Records from a data collection:
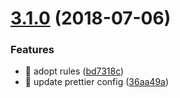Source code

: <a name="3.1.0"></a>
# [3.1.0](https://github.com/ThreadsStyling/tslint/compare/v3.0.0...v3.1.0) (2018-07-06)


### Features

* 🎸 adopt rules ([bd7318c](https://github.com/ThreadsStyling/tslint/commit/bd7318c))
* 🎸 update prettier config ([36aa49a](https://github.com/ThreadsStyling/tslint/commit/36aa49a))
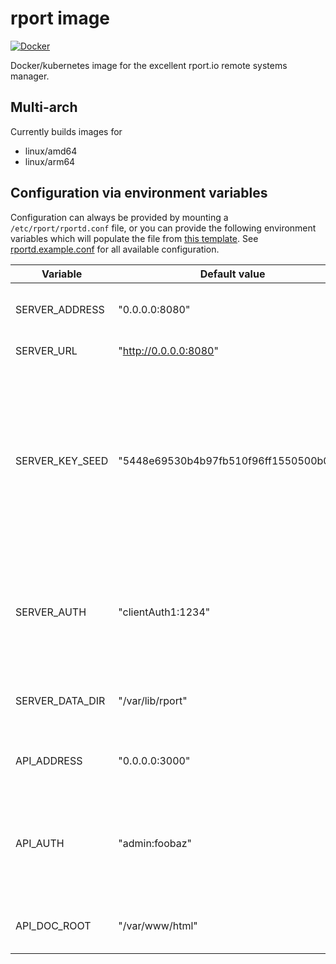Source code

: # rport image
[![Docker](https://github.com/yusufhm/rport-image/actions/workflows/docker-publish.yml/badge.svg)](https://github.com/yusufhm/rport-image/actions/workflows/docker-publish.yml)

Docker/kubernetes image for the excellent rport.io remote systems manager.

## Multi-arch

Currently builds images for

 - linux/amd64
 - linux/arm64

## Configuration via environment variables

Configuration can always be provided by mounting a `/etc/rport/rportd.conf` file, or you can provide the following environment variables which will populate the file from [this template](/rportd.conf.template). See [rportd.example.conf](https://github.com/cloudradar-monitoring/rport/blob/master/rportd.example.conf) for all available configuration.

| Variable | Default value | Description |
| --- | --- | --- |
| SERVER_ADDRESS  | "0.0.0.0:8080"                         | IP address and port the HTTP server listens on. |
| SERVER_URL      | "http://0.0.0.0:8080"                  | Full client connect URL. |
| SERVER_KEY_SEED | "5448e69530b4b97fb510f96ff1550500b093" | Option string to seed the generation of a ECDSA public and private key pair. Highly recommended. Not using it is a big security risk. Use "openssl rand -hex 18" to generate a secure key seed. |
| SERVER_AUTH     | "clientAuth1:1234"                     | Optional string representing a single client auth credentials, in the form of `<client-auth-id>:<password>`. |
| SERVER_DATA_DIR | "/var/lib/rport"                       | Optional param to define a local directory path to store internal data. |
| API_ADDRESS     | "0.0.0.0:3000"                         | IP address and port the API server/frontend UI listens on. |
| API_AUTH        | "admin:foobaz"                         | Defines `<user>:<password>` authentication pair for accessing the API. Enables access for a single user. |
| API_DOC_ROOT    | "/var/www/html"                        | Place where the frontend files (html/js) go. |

---

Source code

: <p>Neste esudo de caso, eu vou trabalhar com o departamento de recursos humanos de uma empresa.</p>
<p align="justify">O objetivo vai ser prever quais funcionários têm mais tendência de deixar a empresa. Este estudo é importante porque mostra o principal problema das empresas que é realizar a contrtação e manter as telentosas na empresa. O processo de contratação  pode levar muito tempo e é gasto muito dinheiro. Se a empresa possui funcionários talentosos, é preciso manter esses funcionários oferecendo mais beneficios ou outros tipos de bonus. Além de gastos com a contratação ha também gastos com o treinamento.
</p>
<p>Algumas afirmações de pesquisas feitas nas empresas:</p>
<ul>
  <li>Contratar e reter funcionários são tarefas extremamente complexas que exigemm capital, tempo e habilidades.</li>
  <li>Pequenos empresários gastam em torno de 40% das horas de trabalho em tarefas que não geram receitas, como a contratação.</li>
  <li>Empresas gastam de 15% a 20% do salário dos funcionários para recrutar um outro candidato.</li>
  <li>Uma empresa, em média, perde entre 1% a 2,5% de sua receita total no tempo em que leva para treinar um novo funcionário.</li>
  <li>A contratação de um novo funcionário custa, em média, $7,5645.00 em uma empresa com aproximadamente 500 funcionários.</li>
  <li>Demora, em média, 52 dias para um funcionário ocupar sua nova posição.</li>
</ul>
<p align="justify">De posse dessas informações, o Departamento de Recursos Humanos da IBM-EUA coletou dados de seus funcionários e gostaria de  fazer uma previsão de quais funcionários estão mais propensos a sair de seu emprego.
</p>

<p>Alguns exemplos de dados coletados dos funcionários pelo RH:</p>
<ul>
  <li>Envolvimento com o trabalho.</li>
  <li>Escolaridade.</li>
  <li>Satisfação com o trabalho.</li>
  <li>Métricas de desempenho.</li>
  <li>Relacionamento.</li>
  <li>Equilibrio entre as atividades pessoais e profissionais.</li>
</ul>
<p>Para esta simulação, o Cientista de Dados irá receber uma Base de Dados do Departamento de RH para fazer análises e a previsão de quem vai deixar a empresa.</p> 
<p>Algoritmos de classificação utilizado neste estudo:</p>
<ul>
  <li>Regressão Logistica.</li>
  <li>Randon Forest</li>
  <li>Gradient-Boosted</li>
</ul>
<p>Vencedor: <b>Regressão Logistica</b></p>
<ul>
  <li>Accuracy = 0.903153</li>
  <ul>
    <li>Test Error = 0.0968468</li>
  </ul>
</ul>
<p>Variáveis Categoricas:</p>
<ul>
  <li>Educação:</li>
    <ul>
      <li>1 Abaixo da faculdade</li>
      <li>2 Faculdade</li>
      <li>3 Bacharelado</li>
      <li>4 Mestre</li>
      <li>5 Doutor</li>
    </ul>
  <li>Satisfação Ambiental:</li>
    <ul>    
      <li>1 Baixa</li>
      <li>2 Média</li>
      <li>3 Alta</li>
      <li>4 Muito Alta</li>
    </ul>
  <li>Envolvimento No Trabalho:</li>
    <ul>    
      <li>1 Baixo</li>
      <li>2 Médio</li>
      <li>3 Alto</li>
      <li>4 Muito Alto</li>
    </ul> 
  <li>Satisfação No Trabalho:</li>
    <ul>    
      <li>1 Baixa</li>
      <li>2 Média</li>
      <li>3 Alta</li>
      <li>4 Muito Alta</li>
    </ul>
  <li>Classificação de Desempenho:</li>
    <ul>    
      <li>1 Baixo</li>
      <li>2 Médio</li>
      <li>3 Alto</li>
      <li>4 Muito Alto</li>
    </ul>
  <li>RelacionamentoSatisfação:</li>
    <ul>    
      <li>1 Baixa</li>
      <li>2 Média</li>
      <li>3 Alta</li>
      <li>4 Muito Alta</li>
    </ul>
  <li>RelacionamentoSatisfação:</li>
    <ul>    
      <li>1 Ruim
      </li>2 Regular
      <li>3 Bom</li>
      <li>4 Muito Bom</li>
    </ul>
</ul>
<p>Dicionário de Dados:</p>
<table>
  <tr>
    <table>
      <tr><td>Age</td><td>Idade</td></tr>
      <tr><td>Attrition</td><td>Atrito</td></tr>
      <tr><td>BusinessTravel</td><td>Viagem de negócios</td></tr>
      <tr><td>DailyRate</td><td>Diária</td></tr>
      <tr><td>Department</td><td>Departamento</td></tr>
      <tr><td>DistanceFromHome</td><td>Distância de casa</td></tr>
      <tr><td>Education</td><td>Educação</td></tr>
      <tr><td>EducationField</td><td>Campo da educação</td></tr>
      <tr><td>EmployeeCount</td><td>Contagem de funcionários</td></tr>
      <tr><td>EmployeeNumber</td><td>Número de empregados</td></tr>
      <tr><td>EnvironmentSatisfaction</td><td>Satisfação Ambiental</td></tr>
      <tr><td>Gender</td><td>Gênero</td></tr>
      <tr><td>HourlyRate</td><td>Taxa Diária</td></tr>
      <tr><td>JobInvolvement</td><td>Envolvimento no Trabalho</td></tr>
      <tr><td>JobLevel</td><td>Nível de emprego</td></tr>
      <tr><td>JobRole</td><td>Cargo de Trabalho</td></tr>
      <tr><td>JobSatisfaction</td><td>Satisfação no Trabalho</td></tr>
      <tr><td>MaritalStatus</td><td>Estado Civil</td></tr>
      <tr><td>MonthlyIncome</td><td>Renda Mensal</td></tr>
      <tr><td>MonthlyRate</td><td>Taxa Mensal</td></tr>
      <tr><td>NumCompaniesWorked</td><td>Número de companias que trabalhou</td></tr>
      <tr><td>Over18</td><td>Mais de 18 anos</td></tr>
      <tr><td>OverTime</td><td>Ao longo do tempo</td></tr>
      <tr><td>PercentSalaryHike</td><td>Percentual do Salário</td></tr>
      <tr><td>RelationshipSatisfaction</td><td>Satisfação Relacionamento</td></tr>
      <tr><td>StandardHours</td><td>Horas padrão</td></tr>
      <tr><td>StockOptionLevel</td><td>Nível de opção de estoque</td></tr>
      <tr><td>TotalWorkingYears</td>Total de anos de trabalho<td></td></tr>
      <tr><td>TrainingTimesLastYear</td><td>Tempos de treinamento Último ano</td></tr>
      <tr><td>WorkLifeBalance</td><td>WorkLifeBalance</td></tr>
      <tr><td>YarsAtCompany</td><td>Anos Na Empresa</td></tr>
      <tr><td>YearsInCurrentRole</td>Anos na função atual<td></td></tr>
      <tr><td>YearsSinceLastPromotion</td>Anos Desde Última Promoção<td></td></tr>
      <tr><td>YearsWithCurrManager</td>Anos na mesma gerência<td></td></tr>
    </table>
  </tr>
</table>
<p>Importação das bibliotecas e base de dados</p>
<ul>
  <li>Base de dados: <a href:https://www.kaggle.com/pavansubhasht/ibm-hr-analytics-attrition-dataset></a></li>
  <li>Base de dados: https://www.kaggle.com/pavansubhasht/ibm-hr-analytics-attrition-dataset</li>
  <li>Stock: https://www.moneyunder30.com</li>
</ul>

--

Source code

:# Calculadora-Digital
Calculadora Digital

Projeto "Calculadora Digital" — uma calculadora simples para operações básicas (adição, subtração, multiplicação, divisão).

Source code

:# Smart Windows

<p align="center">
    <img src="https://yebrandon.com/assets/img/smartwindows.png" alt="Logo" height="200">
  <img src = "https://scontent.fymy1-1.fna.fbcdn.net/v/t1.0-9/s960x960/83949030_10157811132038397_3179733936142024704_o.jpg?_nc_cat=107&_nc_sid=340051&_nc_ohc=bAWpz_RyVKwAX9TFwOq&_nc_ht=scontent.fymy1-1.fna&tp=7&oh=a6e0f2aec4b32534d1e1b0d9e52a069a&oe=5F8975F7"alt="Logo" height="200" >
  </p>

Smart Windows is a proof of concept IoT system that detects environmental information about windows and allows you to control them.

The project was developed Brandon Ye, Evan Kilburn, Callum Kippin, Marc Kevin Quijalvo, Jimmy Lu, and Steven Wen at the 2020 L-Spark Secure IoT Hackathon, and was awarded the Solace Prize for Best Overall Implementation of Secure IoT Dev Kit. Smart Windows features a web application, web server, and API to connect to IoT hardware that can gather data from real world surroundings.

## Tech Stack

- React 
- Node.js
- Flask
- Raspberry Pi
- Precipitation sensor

Work request: Set down exactly the lines above, from the line containing "### Features" through the line containing "(html/js) go. |". Skip the pictures.

Task solution:
### Features

* 🎸 adopt rules ([bd7318c](https://github.com/ThreadsStyling/tslint/commit/bd7318c))
* 🎸 update prettier config ([36aa49a](https://github.com/ThreadsStyling/tslint/commit/36aa49a))
Source code

: # rport image
[![Docker](https://github.com/yusufhm/rport-image/actions/workflows/docker-publish.yml/badge.svg)](https://github.com/yusufhm/rport-image/actions/workflows/docker-publish.yml)

Docker/kubernetes image for the excellent rport.io remote systems manager.

## Multi-arch

Currently builds images for

 - linux/amd64
 - linux/arm64

## Configuration via environment variables

Configuration can always be provided by mounting a `/etc/rport/rportd.conf` file, or you can provide the following environment variables which will populate the file from [this template](/rportd.conf.template). See [rportd.example.conf](https://github.com/cloudradar-monitoring/rport/blob/master/rportd.example.conf) for all available configuration.

| Variable | Default value | Description |
| --- | --- | --- |
| SERVER_ADDRESS  | "0.0.0.0:8080"                         | IP address and port the HTTP server listens on. |
| SERVER_URL      | "http://0.0.0.0:8080"                  | Full client connect URL. |
| SERVER_KEY_SEED | "5448e69530b4b97fb510f96ff1550500b093" | Option string to seed the generation of a ECDSA public and private key pair. Highly recommended. Not using it is a big security risk. Use "openssl rand -hex 18" to generate a secure key seed. |
| SERVER_AUTH     | "clientAuth1:1234"                     | Optional string representing a single client auth credentials, in the form of `<client-auth-id>:<password>`. |
| SERVER_DATA_DIR | "/var/lib/rport"                       | Optional param to define a local directory path to store internal data. |
| API_ADDRESS     | "0.0.0.0:3000"                         | IP address and port the API server/frontend UI listens on. |
| API_AUTH        | "admin:foobaz"                         | Defines `<user>:<password>` authentication pair for accessing the API. Enables access for a single user. |
| API_DOC_ROOT    | "/var/www/html"                        | Place where the frontend files (html/js) go. |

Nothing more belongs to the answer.